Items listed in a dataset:
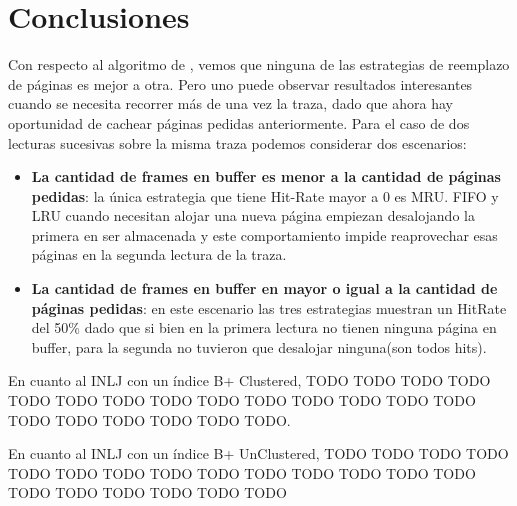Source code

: \section{Conclusiones}

Con respecto al algoritmo de \fs, vemos que ninguna de las estrategias de reemplazo de páginas es mejor a otra.
\newline
Pero uno puede observar resultados interesantes cuando se necesita recorrer más de una vez la traza, dado que ahora hay oportunidad de cachear páginas pedidas anteriormente.
\newline
Para el caso de dos lecturas sucesivas sobre la misma traza podemos considerar dos escenarios:
\begin{itemize}
 \item    \textbf{La cantidad de frames en buffer es menor a la cantidad de páginas pedidas}: la única estrategia que tiene Hit-Rate mayor a 0 es MRU. FIFO y LRU cuando necesitan alojar una nueva página empiezan desalojando la primera en ser almacenada y este comportamiento impide reaprovechar esas páginas en la segunda lectura de la traza.
 \item    \textbf{La cantidad de frames en buffer en mayor o igual a la cantidad de páginas pedidas}: en este escenario las tres estrategias muestran un HitRate del 50\% dado que si bien en la primera lectura no tienen ninguna página en buffer, para la segunda no tuvieron que desalojar ninguna(son todos hits).
\end{itemize}

En cuanto al INLJ con un índice B+ Clustered,
TODO TODO TODO TODO TODO TODO TODO TODO TODO TODO TODO TODO TODO TODO TODO TODO TODO TODO TODO TODO.\newline

En cuanto al INLJ con un índice B+ UnClustered, 
  TODO TODO TODO TODO TODO TODO TODO TODO TODO TODO TODO TODO TODO TODO TODO TODO TODO TODO TODO TODO\newline

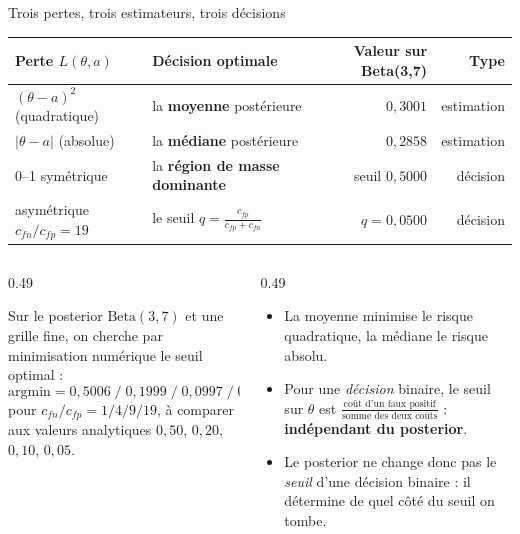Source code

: \begin{frame}{Trois pertes, trois estimateurs, trois décisions}
\begin{center}
\small
\begin{tabular}{@{}p{3.4cm}p{4.2cm}rr@{}}
\toprule
\textbf{Perte} $L(\theta,a)$ & \textbf{Décision optimale} & \textbf{Valeur sur Beta}(3,7) & \textbf{Type} \\
\midrule
$(\theta - a)^2$ (quadratique) & la \textbf{moyenne} postérieure & $0{,}3001$ & estimation \\
$|\theta - a|$ (absolue) & la \textbf{médiane} postérieure & $0{,}2858$ & estimation \\
0--1 symétrique & la \textbf{région de masse dominante} & seuil $0{,}5000$ & décision \\
asymétrique $c_{fn}/c_{fp} = 19$ & le seuil $q = \frac{c_{fp}}{c_{fp}+c_{fn}}$ & $q = 0{,}0500$ & décision \\
\bottomrule
\end{tabular}
\end{center}
\vspace{1mm}
\begin{columns}[t]
\begin{column}{0.49\textwidth}
\begin{ebox}
Sur le posterior $\mathrm{Beta}(3,7)$ et une grille fine, on cherche par
minimisation numérique le seuil optimal :
\[
\text{argmin} = 0{,}5006 \; / \; 0{,}1999 \; / \; 0{,}0997 \; / \; 0{,}0502
\]
pour $c_{fn}/c_{fp} = 1 / 4 / 9 / 19$, à comparer aux valeurs analytiques
$0{,}50$, $0{,}20$, $0{,}10$, $0{,}05$. \ok
\end{ebox}
\end{column}
\begin{column}{0.49\textwidth}
\begin{kbox}
\begin{itemize}
  \item La moyenne minimise le risque quadratique, la médiane le risque absolu.
  \item Pour une \emph{décision} binaire, le seuil sur $\theta$ est
        $\frac{\text{coût d'un faux positif}}{\text{somme des deux coûts}}$ :
        \textbf{indépendant du posterior}.
  \item Le posterior ne change donc pas le \emph{seuil} d'une décision binaire :
        il détermine de quel côté du seuil on tombe.
\end{itemize}
\end{kbox}
\end{column}
\end{columns}
\end{frame}

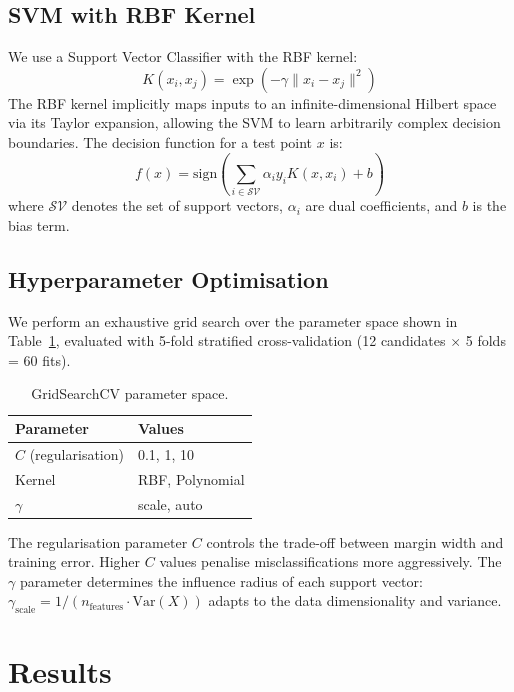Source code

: \documentclass[10pt,twocolumn,letterpaper]{article}
\begin{document}
\subsection{SVM with RBF Kernel}
We use a Support Vector Classifier with the RBF kernel:
\begin{equation}
K(x_i, x_j) = \exp\left(-\gamma \|x_i - x_j\|^2\right)
\end{equation}
The RBF kernel implicitly maps inputs to an infinite-dimensional Hilbert space via its Taylor expansion, allowing the SVM to learn arbitrarily complex decision boundaries. The decision function for a test point $x$ is:
\begin{equation}
f(x) = \text{sign}\left(\sum_{i \in \mathcal{SV}} \alpha_i y_i K(x, x_i) + b\right)
\end{equation}
where $\mathcal{SV}$ denotes the set of support vectors, $\alpha_i$ are dual coefficients, and $b$ is the bias term.

\subsection{Hyperparameter Optimisation}
We perform an exhaustive grid search over the parameter space shown in Table~\ref{tab:grid}, evaluated with 5-fold stratified cross-validation (12 candidates $\times$ 5 folds = 60 fits).

\begin{table}[H]
\centering
\caption{GridSearchCV parameter space.}
\label{tab:grid}
\small
\begin{tabular}{ll}
\toprule
\textbf{Parameter} & \textbf{Values} \\
\midrule
$C$ (regularisation) & 0.1, 1, 10 \\
Kernel & RBF, Polynomial \\
$\gamma$ & scale, auto \\
\bottomrule
\end{tabular}
\end{table}

The regularisation parameter $C$ controls the trade-off between margin width and training error. Higher $C$ values penalise misclassifications more aggressively. The $\gamma$ parameter determines the influence radius of each support vector: $\gamma_{\text{scale}} = 1 / (n_{\text{features}} \cdot \text{Var}(X))$ adapts to the data dimensionality and variance.

\section{Results}
\end{document}
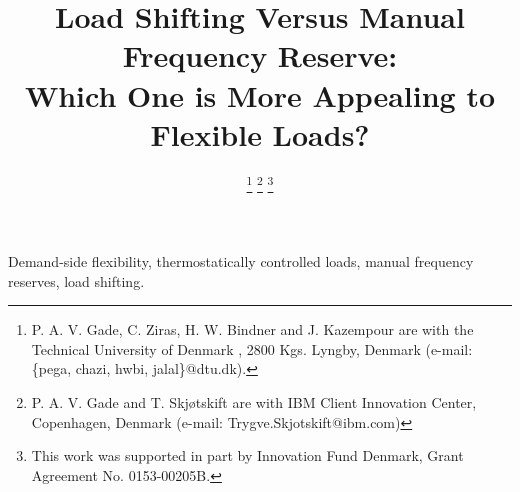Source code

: \documentclass[lettersize,journal]{IEEEtran}
\begin{document}
\title{Load Shifting Versus Manual Frequency Reserve: \\ Which One is More Appealing to Flexible Loads?}

\author{
        \vspace{-0.38cm}
\thanks{P. A. V. Gade, C. Ziras, H. W. Bindner and J. Kazempour are with the Technical University of Denmark , 2800 Kgs. Lyngby, Denmark (e-mail: \{pega, chazi, hwbi, jalal\}@dtu.dk).}
\thanks{P. A. V. Gade and T. Skjøtskift are with IBM Client Innovation Center, Copenhagen, Denmark (e-mail: Trygve.Skjotskift@ibm.com)}
\thanks{This work  was supported in part by Innovation Fund Denmark, Grant Agreement No. 0153-00205B.}
}





\maketitle


\begin{abstract}
    
\end{abstract}

\begin{IEEEkeywords}
    Demand-side flexibility, thermostatically controlled loads, manual frequency reserves, load shifting. 
\end{IEEEkeywords}





\end{document}

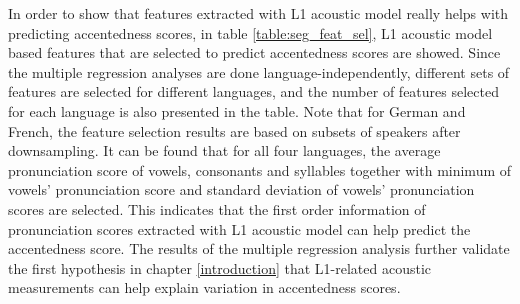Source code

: In order to show that features extracted with L1 acoustic model really helps with predicting accentedness scores, in table \ref{table:seg_feat_sel}, L1 acoustic model based features that are selected to predict accentedness scores are showed. Since the multiple regression analyses are done language-independently, different sets of features are selected for different languages, and the number of features selected for each language is also presented in the table. Note that for German and French, the feature selection results are based on subsets of speakers after downsampling. It can be found that for all four languages, the average pronunciation score of vowels, consonants and syllables together with minimum of vowels' pronunciation score and standard deviation of vowels' pronunciation scores are selected. This indicates that the first order information of pronunciation scores extracted with L1 acoustic model can help predict the accentedness score. The results of the multiple regression analysis further validate the first hypothesis in chapter \ref{introduction} that L1-related acoustic measurements can help explain variation in accentedness scores.

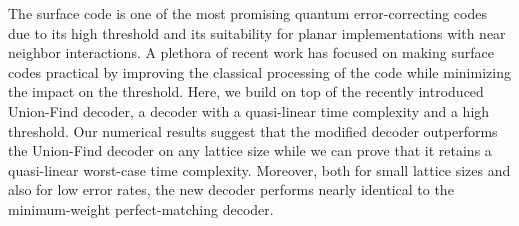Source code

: The surface code is one of the most promising quantum error-correcting codes due to its high threshold and its suitability for planar implementations with near neighbor interactions. A plethora of recent work has focused on making surface codes practical by improving the classical processing of the code while minimizing the impact on the threshold. Here, we build on top of the recently introduced Union-Find decoder, a decoder with a quasi-linear time complexity and a high threshold. Our numerical results suggest that the modified decoder outperforms the Union-Find decoder on any lattice size while we can prove that it retains a quasi-linear worst-case time complexity. Moreover, both for small lattice sizes and also for low error rates, the new decoder performs nearly identical to the minimum-weight perfect-matching decoder.

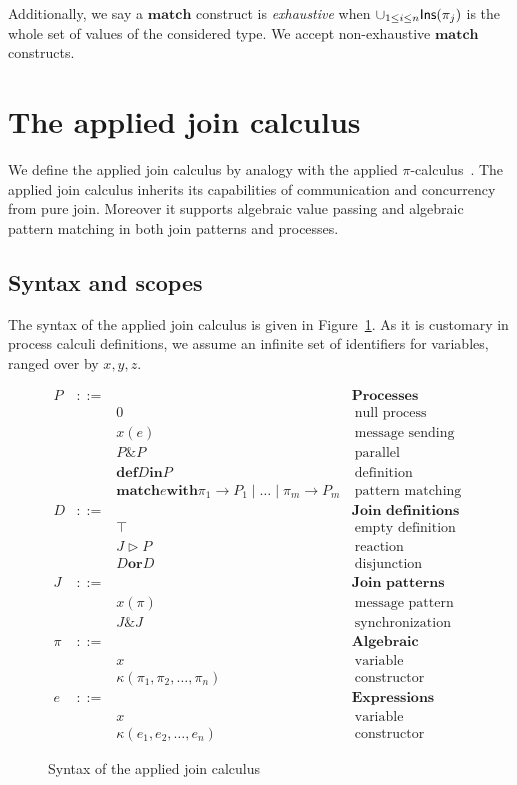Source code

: \documentclass{LMCS}
\renewcommand{\exp}{e}
\newcommand{\const}{\kappa}
\newcommand{\pt}{\pi}
\newcommand{\ins}[1]{{\sf Ins}(#1)}
\newcommand{\kwd}[1]{\ensuremath{\mathbf{#1}}}
\newcommand{\prefix}[1]{\mathopen{}\mathrel{\kwd {#1}}}
\newcommand{\infix}[1]{\mathrel{\kwd {#1}}}
\renewcommand{\_}{\mathord{\rule[-.25ex]{1ex}{.15ex}}}
\newcommand{\appnv}[4]{{#1}(#2, #3, \ldots{} , #4)}
\newcommand{\nullp}{0}
\newcommand{\para}[2]{#1\mathop{\&}#2}
\newcommand{\dis}[2]{#1\infix{or}#2}
\newcommand{\define}[2]{\prefix{def} #1 \infix{in} #2}
\newcommand{\matchfour}[4]{\prefix{match}  #1 \infix{with} #2_1
  \rightarrow #3_1 \mid \ldots \mid #2_{#4} \rightarrow #3_{#4}}
\newcommand{\reaction}[2]{#1 \triangleright #2}
\begin{document}
Additionally, we say a \kwd{match} construct is \emph{exhaustive}
when $\cup_{1 \le i \le n}
\ins{\pt_j}$ is the whole set of values of the considered type.
We accept non-exhaustive \kwd{match} constructs.


\section{The applied join calculus}
\label{sec.joinpi}

We define the applied join calculus by analogy with the applied
$\pi$-calculus~\cite{AppliedPi}. The applied join calculus inherits
its capabilities of communication and concurrency from pure join.
Moreover it supports algebraic value passing and algebraic pattern
matching in both join patterns and processes.

\subsection{Syntax and scopes}
\label{subsec.syntax}

The syntax of the applied join calculus is given in
Figure~\ref{fig.syntax}. As it is customary in process calculi
definitions, we assume an infinite set of
identifiers for variables, ranged over by $x, y, z$.

\begin{figure}[ht]
\centering
$$
\begin{array}{lcll}
P & ::=  &  & \textbf{Processes}\\
&& \nullp &  \ \textrm{null process}\\
&& x(\exp)& \ \textrm{message sending}\\
&& \para{P}{P} & \ \textrm{parallel}\\
&& \define{D}{P} & \ \textrm{definition}\\
&& \matchfour{\exp}{\pt}{P}{m} & \ \textrm{pattern matching}
\\
D & ::= & & \textbf{Join definitions}\\
&& \top & \ \textrm{empty definition}\\
&& \reaction{J}{P} & \ \textrm{reaction}\\
&& \dis{D}{D} & \ \textrm{disjunction}
\\
J & ::= & & \textbf{Join patterns}\\
&& x(\pt) & \ \textrm{message pattern}\\
&& \para{J}{J} & \ \textrm{synchronization}
\\
\pt & ::= & & \textbf{Algebraic patterns}\\
&& x & \ \textrm{variable}\\
&& \appnv{\const}{\pt_1}{\pt_2}{\pt_n} & \ \textrm{constructor pattern}
\\
\exp & ::= && \textbf{Expressions}\\
&& x & \ \textrm{variable}\\
&& \appnv{\const}{\exp_1}{\exp_2}{\exp_n} & \ \textrm{constructor expression}
\end{array}
$$
\caption{Syntax of the applied join calculus}\label{fig.syntax}
\end{figure}
\end{document}
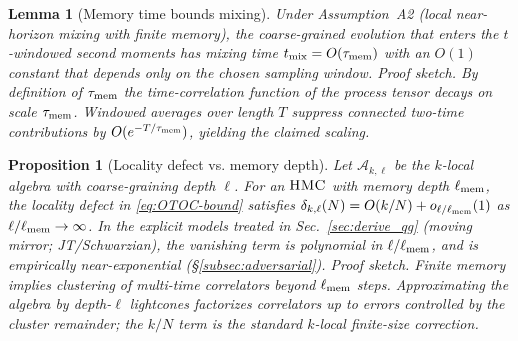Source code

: \documentclass[aps,prd,preprint,onecolumn,superscriptaddress,nofootinbib,longbibliography,floatfix,11pt,showpacs,showkeys]{revtex4-2}
\newcommand{\HMC}{\textsc{HMC}\xspace}
\theoremstyle{plain}
\newtheorem{lemma}[theorem]{Lemma}
\newtheorem{proposition}[theorem]{Proposition}
\theoremstyle{definition}
\theoremstyle{remark}
\begin{document}
\begin{lemma}[Memory time bounds mixing]
\label{lem:mem-to-mix}
Under Assumption~A2 (local near-horizon mixing with finite memory), the coarse-grained evolution that enters the $t$-windowed second moments
has mixing time $t_{\rm mix}=O(\tau_{\rm mem})$ with an $O(1)$ constant that depends only on the chosen sampling window.
\emph{Proof sketch.} By definition of $\tau_{\rm mem}$ the time-correlation function of the process tensor decays on scale $\tau_{\rm mem}$.
Windowed averages over length $T$ suppress connected two-time contributions by $O(e^{-T/\tau_{\rm mem}})$, yielding the claimed scaling.
\end{lemma}

\begin{proposition}[Locality defect vs. memory depth]
\label{prop:delta-locality}
Let $\mathscr A_{k,\ell}$ be the $k$-local algebra with coarse-graining depth $\ell$. For an $\HMC{}$ with memory depth $\ell_{\rm mem}$,
the locality defect in \eqref{eq:OTOC-bound} satisfies $\delta_{k,\ell}(N)=O(k/N)+o_{\ell/\ell_{\rm mem}}(1)$ as $\ell/\ell_{\rm mem}\to\infty$.
In the explicit models treated in Sec.~\ref{sec:derive_qg} (moving mirror; JT/Schwarzian), the vanishing term is polynomial in $\ell/\ell_{\rm mem}$,
and is empirically near-exponential (\S\ref{subsec:adversarial}).
\emph{Proof sketch.} Finite memory implies clustering of multi-time correlators beyond $\ell_{\rm mem}$ steps.
Approximating the algebra by depth-$\ell$ lightcones factorizes correlators up to errors controlled by the cluster remainder;
the $k/N$ term is the standard $k$-local finite-size correction.
\end{proposition}
\end{document}
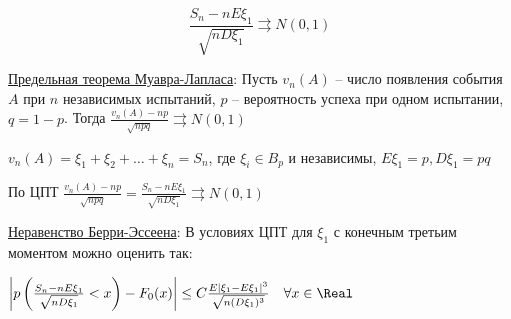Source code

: \begin{enumerate}
    \[\frac{S_n - nE\xi_1}{\sqrt{nD\xi_1}} \rightrightarrows N(0, 1)\]

    \hyperlink{limittheoremdemoivrelaplace}{Предельная теорема Муавра-Лапласа}: Пусть $v_n(A)$ -- число появления события $A$ при $n$ независимых испытаний, $p$ -- вероятность успеха при одном испытании, $q = 1 - p$.
    Тогда $\frac{v_n(A) - np}{\sqrt{npq}} \rightrightarrows N(0, 1)$

    \begin{MyProof}
        $v_n(A) = \xi_1 + \xi_2 + \dots + \xi_n = S_n$, где $\xi_i \in B_p$ и независимы, $E\xi_1 = p, D\xi_1 = pq$

        По ЦПТ $\frac{v_n(A) - np}{\sqrt{npq}} = \frac{S_n - nE\xi_1}{\sqrt{nD\xi_1}} \rightrightarrows N(0, 1)$
    \end{MyProof}

    \hyperlink{berryesseentheorem}{Неравенство Берри-Эссеена}: В условиях ЦПТ для $\xi_1$ с конечным третьим моментом можно оценить так:

    $\left|p\left(\frac{S_n - nE\xi_1}{\sqrt{nD\xi_1}} < x\right) - F_0(x)\right| \leq C\frac{E|\xi_1 - E\xi_1|^3}{\sqrt{n(D\xi_1)^3}} \quad \forall x \in \Real$


\end{enumerate}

## What the exercise asks
Copy each line from the entries above that has the word "This" in it.

## Solution to the problem
\thanks{This work  was supported in part by Innovation Fund Denmark, Grant Agreement No. 0153-00205B.}
: In order to show that features extracted with L1 acoustic model really helps with predicting accentedness scores, in table \ref{table:seg_feat_sel}, L1 acoustic model based features that are selected to predict accentedness scores are showed. Since the multiple regression analyses are done language-independently, different sets of features are selected for different languages, and the number of features selected for each language is also presented in the table. Note that for German and French, the feature selection results are based on subsets of speakers after downsampling. It can be found that for all four languages, the average pronunciation score of vowels, consonants and syllables together with minimum of vowels' pronunciation score and standard deviation of vowels' pronunciation scores are selected. This indicates that the first order information of pronunciation scores extracted with L1 acoustic model can help predict the accentedness score. The results of the multiple regression analysis further validate the first hypothesis in chapter \ref{introduction} that L1-related acoustic measurements can help explain variation in accentedness scores.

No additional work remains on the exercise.